Wednesday, August 14, 2013

explain the meaning of the quotation by Emerson that say there is a time in every man's education when he arrives at the conviction that envy is ingnorance; that imitation is suicide; select a supporting quotation

This quotation comes from the early part of Emerson's "Self Reliance," which focuses on the importance of individualism and the self. What Emerson is saying is that for every person, eventually there will come a moment when one realizes that relying on other people's ideas, wanting what other people want, or striving to be anything other than the way one was born is to do oneself a disservice. After the fragment you have quoted, Emerson goes on to say:

The power which resides in him is new in nature, and none but he knows what that is which he can do, nor does he know until he has tried.

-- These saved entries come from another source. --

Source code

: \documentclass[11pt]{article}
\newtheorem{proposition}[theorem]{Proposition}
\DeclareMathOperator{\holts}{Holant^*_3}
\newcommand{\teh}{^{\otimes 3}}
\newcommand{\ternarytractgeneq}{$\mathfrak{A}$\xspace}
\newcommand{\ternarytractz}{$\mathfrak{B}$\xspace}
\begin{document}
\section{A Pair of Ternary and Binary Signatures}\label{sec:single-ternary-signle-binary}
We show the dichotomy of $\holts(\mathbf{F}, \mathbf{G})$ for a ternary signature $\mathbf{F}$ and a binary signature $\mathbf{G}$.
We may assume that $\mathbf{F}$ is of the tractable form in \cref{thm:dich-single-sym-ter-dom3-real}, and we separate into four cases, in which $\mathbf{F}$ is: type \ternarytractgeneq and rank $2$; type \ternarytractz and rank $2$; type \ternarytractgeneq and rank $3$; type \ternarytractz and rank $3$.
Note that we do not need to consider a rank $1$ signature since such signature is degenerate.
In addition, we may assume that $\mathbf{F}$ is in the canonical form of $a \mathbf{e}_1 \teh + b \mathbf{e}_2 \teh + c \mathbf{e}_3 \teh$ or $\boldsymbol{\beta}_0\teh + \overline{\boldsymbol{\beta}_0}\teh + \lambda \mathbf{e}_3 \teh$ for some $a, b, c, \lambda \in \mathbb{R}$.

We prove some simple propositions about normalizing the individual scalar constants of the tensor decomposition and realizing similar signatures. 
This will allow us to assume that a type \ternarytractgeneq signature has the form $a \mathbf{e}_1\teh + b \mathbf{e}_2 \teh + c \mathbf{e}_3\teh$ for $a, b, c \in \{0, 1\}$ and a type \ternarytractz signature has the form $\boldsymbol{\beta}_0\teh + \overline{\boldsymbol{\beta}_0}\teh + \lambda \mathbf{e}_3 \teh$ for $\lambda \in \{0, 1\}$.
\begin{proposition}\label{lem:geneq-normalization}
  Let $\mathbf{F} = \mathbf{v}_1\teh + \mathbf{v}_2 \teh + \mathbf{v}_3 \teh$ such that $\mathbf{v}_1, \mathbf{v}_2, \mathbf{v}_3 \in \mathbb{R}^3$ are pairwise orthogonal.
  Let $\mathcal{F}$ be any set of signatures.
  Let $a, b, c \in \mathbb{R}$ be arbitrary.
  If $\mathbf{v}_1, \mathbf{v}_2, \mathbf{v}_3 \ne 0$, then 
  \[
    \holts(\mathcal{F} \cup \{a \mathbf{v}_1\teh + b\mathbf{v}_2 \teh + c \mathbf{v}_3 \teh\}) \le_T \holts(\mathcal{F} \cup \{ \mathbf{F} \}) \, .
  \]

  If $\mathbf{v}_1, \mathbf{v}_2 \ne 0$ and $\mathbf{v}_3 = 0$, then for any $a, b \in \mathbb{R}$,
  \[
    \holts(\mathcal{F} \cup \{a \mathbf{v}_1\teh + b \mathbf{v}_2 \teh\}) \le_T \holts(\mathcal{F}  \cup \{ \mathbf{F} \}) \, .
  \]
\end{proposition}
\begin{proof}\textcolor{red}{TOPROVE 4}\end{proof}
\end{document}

This secondary quotation serves to illuminate Emerson's point, in which he enumerates the various ways in which a man who has not yet come to understand the importance of self-reliance may be damaging himself emotionally. Envy, Emerson is saying, comes from a place of ignorance: only a man who does not realize that he has a special and particular power in himself would envy what others have or can do. Likewise, to imitate someone else and seek to copy them is "suicide" in that this is the equivalent of murdering one's own individualism: in imitating someone else, we are preventing our own special power, given to us by nature, from expressing itself. Education, Emerson says, is the means by which men come to this understanding, and, having reached it, they can never return to ignorance.